[length warning] My wife recently decided to cull the museum that I call a clothes closet. I could not have made the decision alone.
One of the first things to go: all my suits, including my first custom-tailored suit: a three-piece black pinstripe made for me by the Scottish tailor in the back alley behind what was then Bank of America world headquarters at California and Kearny. Given downtown SF’s regular icy fogs, it was made of sturdy wool. In sunny Contra Costa County, it was less suitable. I had only worn it once or twice a year for a decade, so out it went. Since my weight has varied by 80 pounds over the years, that suit had been taken in and out more than an accordion.
Fortunately my high school letter sweater escaped, so I wore it for the first time in decades this spring. Shockingly, no moth damage. Also shockingly, it still fit.
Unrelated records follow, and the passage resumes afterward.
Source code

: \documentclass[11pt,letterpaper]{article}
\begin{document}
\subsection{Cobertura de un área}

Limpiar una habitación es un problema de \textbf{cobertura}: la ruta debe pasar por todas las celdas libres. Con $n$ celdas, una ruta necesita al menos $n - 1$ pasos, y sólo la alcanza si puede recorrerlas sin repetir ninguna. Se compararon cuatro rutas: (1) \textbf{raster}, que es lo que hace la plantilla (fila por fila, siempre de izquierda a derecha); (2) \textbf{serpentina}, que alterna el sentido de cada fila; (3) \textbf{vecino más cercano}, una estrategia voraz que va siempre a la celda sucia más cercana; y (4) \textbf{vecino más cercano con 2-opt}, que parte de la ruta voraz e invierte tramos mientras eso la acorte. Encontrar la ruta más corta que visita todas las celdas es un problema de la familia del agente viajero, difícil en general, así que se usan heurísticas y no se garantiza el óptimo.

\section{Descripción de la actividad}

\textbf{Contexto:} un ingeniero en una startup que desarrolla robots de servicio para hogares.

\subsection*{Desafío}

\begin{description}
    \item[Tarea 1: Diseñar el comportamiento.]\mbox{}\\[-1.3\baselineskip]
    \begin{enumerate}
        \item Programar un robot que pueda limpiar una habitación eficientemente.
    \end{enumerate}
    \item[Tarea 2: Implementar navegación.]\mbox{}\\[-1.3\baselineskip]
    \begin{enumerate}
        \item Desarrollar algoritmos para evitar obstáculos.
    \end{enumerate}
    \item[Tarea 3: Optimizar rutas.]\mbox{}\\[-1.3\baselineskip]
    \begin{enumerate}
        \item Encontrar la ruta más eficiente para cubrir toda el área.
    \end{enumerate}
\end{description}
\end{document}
The 1940s white Tuxedo jacket bequeathed me by my father-in-law (my dad only owned one tie, and I got that too; so far, no tie culling) is still there; I wear it once a year at a band concert.
I wear my tuxedo at least four times a year at band concerts, and although it was tailor-made for my in 1985, it looks as good as new because a) it is seldom worn, and b) I paid a ton of money for a quality job.
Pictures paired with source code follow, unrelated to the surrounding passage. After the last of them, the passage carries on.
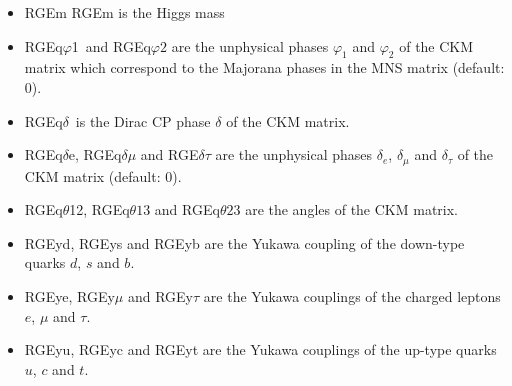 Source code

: \documentclass[10pt,a4paper,twoside]{scrartcl}
\begin{document}
\begin{itemize}
\item RGEm RGEm is the Higgs mass
  
\item RGEq$\varphi$1\ and RGEq$\varphi2$ are the unphysical phases $\varphi_1$ and $\varphi_2$ of the
 CKM matrix which correspond to the Majorana phases in the MNS matrix (default: $0$).
\item RGEq$\delta$\ is the Dirac CP phase $\delta$ of the CKM matrix.
\item RGEq$\delta$e, RGEq$\delta\mu$ and RGE$\delta\tau$ are the unphysical phases $\delta_e$,
$\delta_\mu$ and $\delta_\tau$ of the CKM matrix (default: $0$).
\item RGEq$\theta$12, RGEq$\theta13$ and RGEq$\theta23$ are the angles of the CKM matrix. 
\item RGEyd, RGEys and RGEyb are the Yukawa coupling of the down-type quarks $d$,
  $s$ and $b$.
\item RGEye, RGEy$\mu$ and RGEy$\tau$ are the Yukawa couplings of the charged
  leptons $e$, $\mu$ and $\tau$.
\item RGEyu, RGEyc and RGEyt are the Yukawa couplings of the up-type quarks $u$,
  $c$ and $t$.

\end{itemize}
\end{document}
Cull to the contrary notwithstanding, I still have shirts that are older than my daughters.
I am certain my 30 ties will end up being worn in some of the Bay Area’s finest homeless settlements, but I am slightly saddened that my two dozen cufflinks, unwanted by my sons-in-law, are going to end up scrapped―not even used jewelry stores want them. Outside of acting, television and politics, there is no man left in America who still wears French Cuff shirts.
I, on the other hand, wore then in high school 57 years ago, at a school where most boys wore tee-shirts.
Now you know more about me than you ever imagined you would. Throughout history, people have judged others by their clothes. I used to wear bow ties because I thought they made me memorable. As one colleague said to me at the time, “Bow tie or not, no one who has ever met you will ever forget you.”